ST420-15 Statistical Learning and Big Data
Introductory description
This module will introduce students to modern applications of Statistics in challenging modern data analysis contexts and provide them with the theoretical underpinnings to apply these methods.
This module is available for students on a course where it is a listed option and as an Unusual Option to students who have completed the prerequisite modules.
Pre-requisites
Statistics students.
- ST218 Mathematical Statistics A; or,
- ST228 Mathematical Methods for Statistics and Probability and ST229 Probability for Mathematical Statistic.
- ST231 Linear Statistical Modelling with R.
Non-statistics students.
- ST121 Statistical Laboratory and ST232/ST233 Introduction to Mathematical Statistics.
- ST240 Linear Statistical Modelling or ST351 Linear Statistical Modelling (For Finalists)
MSc students:
- ST961 Statistical Methods and Practice and ST962 Advanced Topics in Statistics and Probability; or,
- MA907 Simulation and Machine Learning.
Module aims
This module aims to provide an introduction to statistical learning theory, using machine learning methods to illustrate the various concepts.
Outline syllabus
This is an indicative module outline only to give an indication of the sort of topics that may be covered. Actual sessions held may differ.
The module will examine a variety of areas such as those illustrated below.
-
From over-fitting to apparently complex methods which can work well, such as VC dimension and shattering sets.
-
PAC bounds. Loss functions. Risk (in the learning theoretic sense) and posterior expected risk. Generalisation error.
-
Supervised, unsupervised and semi-supervised learning.
-
The use of distinct training, test and validation sets, particularly in the context of prediction problems.
-
The Bootstrap revisited. Bags of Little Bootstraps. Bootstrap aggregation.
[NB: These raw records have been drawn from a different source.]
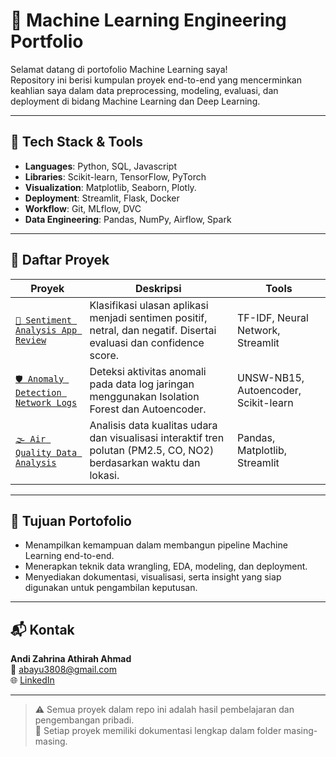 # 🧠 Machine Learning Engineering Portfolio

Selamat datang di portofolio Machine Learning saya!  
Repository ini berisi kumpulan proyek end-to-end yang mencerminkan keahlian saya dalam data preprocessing, modeling, evaluasi, dan deployment di bidang Machine Learning dan Deep Learning.

---

## 🔧 Tech Stack & Tools

- **Languages**: Python, SQL, Javascript
- **Libraries**: Scikit-learn, TensorFlow, PyTorch
- **Visualization**: Matplotlib, Seaborn, Plotly.  
- **Deployment**: Streamlit, Flask, Docker  
- **Workflow**: Git, MLflow, DVC  
- **Data Engineering**: Pandas, NumPy, Airflow, Spark

---

## 📁 Daftar Proyek

| Proyek | Deskripsi | Tools |
|--------|-----------|-------|
| [`📱 Sentiment Analysis App Review`](./sentiment-analysis-app-review) | Klasifikasi ulasan aplikasi menjadi sentimen positif, netral, dan negatif. Disertai evaluasi dan confidence score. | TF-IDF, Neural Network, Streamlit |
| [`🛡️ Anomaly Detection Network Logs`](./anomaly-detection-network-logs) | Deteksi aktivitas anomali pada data log jaringan menggunakan Isolation Forest dan Autoencoder. | UNSW-NB15, Autoencoder, Scikit-learn |
| [`🌫️ Air Quality Data Analysis`](./air-quality-data-analysis) | Analisis data kualitas udara dan visualisasi interaktif tren polutan (PM2.5, CO, NO2) berdasarkan waktu dan lokasi. | Pandas, Matplotlib, Streamlit |
---

## 🎯 Tujuan Portofolio

- Menampilkan kemampuan dalam membangun pipeline Machine Learning end-to-end.
- Menerapkan teknik data wrangling, EDA, modeling, dan deployment.
- Menyediakan dokumentasi, visualisasi, serta insight yang siap digunakan untuk pengambilan keputusan.

---

## 📬 Kontak

**Andi Zahrina Athirah Ahmad**  
📧 abayu3808@gmail.com  
🌐 [LinkedIn](https://www.linkedin.com/in/bayuanggara0803)

---

> ⚠️ Semua proyek dalam repo ini adalah hasil pembelajaran dan pengembangan pribadi.  
> 📌 Setiap proyek memiliki dokumentasi lengkap dalam folder masing-masing.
Boosting.
-
Big Data and Big Model – issues and (partial) solutions:
-
The “curse of dimensionality”. Multiple testing; voodoo correlations, false-discovery rate and family-wise error rate.
-
Corrections: Bonferroni, Benjamini-Hochberg.
-
Sparsity and Regularisation. Variable selection; regression. Spike and slab priors. Ridge Regression. The Lasso. The Dantzig Selector.
-
Concentration of measure and related inferential issues.
-
MCMC in high dimensions – preconditioned Crank Nicholson; MALA, HMC. Preconditioning. Rates of convergence.
Learning outcomes
By the end of the module, students should be able to:
- Explain, critically discuss and apply fundamental concepts and analytic tools in Statistical Learning;
- Analyse and discuss issues and fundamental tools in the analysis of Big Data and Big Models;
- Implement and assess methods for prediction based on partitioning data;
- Apply fundamental tools based on sparsity, regularisation and the control of error rates to analyse large data sets.
Indicative reading list
View reading list on Talis Aspire
Subject specific skills
-
Evaluate, select and apply appropriate mathematical and/or probabilist techniques.
-
Demonstrate knowledge of and facility with formal probability concepts, both explicitly and by applying them to the solution of problems.
-
Create structured and coherent arguments communicating them in written form.
-
Construct logical mathematical arguments with clear identification of assumptions and conclusions.
-
Reason critically, carefully, and logically and derive (prove) mathematical results.
Transferable skills
-
Problem solving: Use rational and logical reasoning to deduce appropriate and well-reasoned conclusions. Retain an open mind, optimistic of finding solutions, thinking laterally and creatively to look beyond the obvious. Know how to learn from failure.
-
Self awareness: Reflect on learning, seeking feedback on and evaluating personal practices, strengths and opportunities for personal growth.
-
Communication: Present arguments, knowledge and ideas, in a range of formats.
-
Professionalism: Prepared to operate autonomously. Aware of how to be efficient and resilient. Manage priorities and time. Self-motivated, setting and achieving goals, prioritising tasks.
Study time
Type | Required | Optional |
---|---|---|
Lectures | 30 sessions of 1 hour (20%) | 2 sessions of 1 hour |
Private study | 90 hours (60%) | |
Assessment | 30 hours (20%) | |
Total | 150 hours |
Private study description
Weekly revision of lecture notes and materials, wider reading, practice exercises and preparing for examination.
Costs
No further costs have been identified for this module.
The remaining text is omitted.